Work required ->
Each line of the records below that holds "pipe" should be copied out.

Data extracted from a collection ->
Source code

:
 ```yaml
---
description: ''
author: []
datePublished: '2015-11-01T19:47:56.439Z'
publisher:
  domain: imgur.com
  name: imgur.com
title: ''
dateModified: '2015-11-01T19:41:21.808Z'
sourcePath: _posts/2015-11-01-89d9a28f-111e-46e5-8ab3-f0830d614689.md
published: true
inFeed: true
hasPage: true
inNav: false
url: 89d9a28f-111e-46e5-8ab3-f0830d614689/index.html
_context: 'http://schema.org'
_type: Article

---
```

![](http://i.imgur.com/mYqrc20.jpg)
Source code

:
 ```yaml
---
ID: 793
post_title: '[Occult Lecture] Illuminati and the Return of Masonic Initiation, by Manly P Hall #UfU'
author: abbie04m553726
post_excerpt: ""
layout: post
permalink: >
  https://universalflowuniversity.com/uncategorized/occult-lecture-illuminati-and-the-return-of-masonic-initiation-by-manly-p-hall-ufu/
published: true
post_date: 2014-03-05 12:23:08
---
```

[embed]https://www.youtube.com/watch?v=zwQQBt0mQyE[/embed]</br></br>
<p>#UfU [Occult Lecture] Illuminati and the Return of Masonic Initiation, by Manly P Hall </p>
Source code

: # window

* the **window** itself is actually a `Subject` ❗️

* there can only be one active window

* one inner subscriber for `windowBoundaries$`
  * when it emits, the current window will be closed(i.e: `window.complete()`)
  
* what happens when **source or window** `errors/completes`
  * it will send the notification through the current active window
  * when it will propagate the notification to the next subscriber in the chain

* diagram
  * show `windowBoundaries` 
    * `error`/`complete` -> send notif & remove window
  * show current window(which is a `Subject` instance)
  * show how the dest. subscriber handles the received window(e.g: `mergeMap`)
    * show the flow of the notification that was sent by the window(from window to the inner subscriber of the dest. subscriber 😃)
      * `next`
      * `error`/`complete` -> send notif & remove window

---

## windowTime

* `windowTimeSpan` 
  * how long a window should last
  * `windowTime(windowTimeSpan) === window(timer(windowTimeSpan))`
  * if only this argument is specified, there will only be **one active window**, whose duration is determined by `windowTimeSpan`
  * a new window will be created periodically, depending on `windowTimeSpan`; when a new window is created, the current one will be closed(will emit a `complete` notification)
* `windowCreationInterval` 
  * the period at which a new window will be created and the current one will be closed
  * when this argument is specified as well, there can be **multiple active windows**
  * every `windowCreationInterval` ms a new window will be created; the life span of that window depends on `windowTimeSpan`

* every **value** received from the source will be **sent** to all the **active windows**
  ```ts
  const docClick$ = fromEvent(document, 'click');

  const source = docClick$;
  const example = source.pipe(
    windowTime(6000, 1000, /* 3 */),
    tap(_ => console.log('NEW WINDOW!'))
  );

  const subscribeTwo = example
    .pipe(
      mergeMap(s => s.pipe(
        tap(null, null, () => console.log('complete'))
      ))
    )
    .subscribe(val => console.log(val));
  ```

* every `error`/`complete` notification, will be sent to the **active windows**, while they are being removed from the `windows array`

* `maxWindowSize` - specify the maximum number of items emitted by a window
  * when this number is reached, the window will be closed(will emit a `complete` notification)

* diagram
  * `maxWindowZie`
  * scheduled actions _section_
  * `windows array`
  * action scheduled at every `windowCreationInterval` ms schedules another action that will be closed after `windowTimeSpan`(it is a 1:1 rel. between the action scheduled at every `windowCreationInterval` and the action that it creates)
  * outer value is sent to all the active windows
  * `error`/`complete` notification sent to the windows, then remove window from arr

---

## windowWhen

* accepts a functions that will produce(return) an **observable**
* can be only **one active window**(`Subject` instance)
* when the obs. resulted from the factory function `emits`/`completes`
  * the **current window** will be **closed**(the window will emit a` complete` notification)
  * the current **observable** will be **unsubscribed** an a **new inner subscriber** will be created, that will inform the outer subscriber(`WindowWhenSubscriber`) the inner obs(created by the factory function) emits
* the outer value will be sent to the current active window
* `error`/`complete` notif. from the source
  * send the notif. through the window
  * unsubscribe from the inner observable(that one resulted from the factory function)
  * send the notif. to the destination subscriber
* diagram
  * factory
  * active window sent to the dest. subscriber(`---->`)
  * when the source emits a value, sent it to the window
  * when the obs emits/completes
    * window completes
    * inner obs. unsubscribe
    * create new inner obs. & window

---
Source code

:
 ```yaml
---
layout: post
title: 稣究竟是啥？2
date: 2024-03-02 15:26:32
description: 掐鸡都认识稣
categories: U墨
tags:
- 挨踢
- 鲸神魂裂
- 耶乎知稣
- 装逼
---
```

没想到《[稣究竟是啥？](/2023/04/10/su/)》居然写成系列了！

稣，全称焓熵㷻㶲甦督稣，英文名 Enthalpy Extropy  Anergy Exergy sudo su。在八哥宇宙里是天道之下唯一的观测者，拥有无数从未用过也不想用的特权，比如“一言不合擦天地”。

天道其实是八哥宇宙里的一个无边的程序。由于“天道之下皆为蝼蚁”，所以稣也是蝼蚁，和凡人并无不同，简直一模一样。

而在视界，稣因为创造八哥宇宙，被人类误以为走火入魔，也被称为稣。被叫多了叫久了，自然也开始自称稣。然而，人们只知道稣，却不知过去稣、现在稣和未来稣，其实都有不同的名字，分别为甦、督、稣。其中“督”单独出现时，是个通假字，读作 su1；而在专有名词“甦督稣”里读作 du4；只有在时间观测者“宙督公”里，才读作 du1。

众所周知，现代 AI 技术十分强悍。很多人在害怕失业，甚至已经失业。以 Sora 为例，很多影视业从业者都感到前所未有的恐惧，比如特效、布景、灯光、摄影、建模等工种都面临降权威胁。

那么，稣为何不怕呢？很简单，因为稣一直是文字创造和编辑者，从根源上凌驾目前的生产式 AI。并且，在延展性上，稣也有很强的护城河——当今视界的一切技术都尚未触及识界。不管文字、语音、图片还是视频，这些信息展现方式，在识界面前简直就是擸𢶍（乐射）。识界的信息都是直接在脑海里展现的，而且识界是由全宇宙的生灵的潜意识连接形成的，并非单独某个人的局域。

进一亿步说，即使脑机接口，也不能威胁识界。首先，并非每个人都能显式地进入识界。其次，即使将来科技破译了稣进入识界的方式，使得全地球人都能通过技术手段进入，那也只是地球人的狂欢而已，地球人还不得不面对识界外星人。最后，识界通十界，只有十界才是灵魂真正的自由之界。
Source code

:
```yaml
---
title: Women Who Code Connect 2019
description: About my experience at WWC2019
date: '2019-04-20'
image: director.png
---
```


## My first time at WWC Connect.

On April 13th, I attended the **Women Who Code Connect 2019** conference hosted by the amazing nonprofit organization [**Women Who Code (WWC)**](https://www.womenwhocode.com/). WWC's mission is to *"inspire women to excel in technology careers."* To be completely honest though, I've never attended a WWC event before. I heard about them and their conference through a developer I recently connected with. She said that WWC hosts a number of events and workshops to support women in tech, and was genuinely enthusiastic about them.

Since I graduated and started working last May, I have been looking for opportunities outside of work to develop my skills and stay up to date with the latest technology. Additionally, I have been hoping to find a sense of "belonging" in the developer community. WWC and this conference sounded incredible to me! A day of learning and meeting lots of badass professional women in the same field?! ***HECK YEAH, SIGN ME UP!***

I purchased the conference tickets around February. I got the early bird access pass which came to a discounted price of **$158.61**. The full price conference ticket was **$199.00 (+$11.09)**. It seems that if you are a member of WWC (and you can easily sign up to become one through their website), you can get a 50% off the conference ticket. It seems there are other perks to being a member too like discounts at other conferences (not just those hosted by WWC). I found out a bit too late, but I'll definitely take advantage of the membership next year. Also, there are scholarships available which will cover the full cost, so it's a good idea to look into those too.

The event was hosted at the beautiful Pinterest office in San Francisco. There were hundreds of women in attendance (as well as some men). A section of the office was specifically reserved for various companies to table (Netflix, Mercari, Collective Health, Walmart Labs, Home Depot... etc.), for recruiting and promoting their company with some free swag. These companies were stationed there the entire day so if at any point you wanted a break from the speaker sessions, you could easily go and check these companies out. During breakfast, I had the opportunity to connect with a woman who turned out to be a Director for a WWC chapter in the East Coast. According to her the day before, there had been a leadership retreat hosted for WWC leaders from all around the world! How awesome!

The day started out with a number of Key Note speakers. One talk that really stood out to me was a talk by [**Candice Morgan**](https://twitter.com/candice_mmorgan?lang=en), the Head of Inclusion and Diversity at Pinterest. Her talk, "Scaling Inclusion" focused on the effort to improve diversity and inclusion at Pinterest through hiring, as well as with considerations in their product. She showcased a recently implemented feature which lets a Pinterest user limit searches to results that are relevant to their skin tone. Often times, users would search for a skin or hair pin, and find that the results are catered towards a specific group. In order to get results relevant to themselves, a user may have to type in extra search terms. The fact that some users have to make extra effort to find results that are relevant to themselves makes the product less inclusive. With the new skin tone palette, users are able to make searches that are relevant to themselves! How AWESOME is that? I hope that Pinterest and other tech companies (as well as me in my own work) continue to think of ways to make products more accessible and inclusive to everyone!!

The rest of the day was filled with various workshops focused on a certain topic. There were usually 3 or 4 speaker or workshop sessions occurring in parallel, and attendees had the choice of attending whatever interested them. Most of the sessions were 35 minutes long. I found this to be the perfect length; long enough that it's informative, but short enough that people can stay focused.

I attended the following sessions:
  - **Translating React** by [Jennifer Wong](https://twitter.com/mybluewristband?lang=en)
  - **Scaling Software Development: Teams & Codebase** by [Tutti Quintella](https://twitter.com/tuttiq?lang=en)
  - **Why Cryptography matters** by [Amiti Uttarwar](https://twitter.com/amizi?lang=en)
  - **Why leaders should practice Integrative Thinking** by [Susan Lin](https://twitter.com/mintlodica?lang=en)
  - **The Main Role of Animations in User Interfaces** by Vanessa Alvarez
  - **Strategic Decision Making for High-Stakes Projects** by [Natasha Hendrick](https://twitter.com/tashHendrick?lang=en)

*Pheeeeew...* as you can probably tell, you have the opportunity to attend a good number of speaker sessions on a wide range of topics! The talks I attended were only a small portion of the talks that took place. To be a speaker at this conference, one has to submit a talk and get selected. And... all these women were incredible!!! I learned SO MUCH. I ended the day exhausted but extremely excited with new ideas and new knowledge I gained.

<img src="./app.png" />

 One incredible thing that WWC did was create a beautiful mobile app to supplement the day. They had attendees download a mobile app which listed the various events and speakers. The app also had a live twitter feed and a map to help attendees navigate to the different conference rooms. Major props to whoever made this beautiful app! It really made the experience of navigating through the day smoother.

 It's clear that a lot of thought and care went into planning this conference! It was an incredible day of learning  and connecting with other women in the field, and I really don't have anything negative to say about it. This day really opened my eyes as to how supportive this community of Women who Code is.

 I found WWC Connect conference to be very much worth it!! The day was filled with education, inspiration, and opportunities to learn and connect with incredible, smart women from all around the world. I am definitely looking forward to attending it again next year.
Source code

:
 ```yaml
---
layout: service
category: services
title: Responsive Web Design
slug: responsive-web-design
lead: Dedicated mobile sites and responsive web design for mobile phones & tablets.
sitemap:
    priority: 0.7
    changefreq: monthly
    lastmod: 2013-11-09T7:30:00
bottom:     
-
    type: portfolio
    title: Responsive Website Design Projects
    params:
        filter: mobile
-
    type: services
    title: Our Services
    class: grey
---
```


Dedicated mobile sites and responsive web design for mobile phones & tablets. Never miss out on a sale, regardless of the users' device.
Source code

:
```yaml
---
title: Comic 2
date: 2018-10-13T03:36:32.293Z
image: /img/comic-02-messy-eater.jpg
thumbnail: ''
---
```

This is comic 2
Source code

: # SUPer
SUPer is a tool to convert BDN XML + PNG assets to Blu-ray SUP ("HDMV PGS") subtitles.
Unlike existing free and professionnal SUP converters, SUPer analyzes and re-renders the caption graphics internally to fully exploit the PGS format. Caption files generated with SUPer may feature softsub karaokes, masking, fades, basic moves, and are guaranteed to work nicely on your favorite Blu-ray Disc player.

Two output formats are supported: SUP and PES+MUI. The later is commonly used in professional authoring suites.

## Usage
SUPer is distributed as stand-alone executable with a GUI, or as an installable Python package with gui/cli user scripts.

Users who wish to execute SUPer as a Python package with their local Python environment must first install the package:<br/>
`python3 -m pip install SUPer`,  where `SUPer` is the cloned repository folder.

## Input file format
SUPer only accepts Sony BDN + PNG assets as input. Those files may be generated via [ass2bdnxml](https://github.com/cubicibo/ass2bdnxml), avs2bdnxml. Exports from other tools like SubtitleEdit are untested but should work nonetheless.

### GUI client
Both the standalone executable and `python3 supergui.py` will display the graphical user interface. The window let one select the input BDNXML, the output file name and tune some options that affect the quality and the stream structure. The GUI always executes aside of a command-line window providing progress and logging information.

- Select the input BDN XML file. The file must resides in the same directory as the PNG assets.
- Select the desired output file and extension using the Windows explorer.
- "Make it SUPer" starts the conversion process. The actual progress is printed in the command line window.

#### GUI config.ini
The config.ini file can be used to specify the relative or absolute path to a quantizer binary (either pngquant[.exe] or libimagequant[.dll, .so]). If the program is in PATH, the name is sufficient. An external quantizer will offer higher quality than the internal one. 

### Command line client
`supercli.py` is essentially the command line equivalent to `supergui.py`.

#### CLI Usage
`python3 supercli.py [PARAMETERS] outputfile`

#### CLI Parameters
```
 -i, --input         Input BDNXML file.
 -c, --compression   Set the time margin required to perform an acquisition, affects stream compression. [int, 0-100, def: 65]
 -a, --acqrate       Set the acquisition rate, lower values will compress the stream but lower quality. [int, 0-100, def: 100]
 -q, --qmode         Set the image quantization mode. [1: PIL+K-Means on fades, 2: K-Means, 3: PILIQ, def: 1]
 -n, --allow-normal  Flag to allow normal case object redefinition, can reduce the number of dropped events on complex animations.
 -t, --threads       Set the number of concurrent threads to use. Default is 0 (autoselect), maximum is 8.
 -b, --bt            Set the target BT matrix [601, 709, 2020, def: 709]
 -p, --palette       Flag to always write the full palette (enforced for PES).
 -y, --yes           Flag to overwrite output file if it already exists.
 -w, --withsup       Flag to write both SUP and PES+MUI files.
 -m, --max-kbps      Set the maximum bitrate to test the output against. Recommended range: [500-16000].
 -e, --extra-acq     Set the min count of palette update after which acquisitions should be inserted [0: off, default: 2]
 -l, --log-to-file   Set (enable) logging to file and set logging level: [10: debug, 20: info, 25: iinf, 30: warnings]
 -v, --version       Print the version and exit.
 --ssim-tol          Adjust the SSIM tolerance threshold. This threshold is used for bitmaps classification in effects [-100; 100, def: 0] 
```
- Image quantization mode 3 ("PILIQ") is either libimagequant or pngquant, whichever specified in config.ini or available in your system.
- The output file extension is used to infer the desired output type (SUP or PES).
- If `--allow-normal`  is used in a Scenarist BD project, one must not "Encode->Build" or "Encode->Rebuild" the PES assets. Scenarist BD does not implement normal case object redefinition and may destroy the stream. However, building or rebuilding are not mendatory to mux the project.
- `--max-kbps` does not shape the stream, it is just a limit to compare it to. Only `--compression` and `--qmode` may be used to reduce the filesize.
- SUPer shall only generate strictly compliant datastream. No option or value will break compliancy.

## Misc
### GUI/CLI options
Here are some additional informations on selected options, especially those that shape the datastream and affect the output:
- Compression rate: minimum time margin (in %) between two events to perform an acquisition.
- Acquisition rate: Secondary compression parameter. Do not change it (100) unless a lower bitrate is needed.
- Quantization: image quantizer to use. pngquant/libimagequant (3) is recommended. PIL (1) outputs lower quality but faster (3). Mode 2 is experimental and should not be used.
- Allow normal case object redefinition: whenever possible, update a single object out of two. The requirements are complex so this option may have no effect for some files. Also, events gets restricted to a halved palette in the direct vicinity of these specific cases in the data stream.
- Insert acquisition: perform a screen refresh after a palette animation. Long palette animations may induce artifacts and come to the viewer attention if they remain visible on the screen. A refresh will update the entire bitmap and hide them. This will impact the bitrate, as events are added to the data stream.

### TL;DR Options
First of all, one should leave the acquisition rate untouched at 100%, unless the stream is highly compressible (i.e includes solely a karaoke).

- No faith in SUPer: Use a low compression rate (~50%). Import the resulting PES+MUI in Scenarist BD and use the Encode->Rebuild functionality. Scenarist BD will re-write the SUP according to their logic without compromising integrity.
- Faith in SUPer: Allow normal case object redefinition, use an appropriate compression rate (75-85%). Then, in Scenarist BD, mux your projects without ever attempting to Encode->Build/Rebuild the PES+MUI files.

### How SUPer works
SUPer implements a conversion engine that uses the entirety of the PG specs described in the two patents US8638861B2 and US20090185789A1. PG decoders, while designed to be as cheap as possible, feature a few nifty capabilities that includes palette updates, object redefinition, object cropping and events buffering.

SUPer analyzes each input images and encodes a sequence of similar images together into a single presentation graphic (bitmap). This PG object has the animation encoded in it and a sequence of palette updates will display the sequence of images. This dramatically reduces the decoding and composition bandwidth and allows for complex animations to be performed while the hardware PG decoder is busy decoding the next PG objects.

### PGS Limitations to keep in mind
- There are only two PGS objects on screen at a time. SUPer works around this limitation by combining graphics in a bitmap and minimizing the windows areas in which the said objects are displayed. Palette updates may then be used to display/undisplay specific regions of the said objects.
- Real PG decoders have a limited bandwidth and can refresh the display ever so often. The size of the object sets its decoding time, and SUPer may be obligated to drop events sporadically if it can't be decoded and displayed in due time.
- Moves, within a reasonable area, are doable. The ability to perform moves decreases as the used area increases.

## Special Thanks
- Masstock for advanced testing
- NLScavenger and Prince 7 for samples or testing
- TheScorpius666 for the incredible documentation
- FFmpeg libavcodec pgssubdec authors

Task solution ->
  const example = source.pipe(
    .pipe(
      mergeMap(s => s.pipe(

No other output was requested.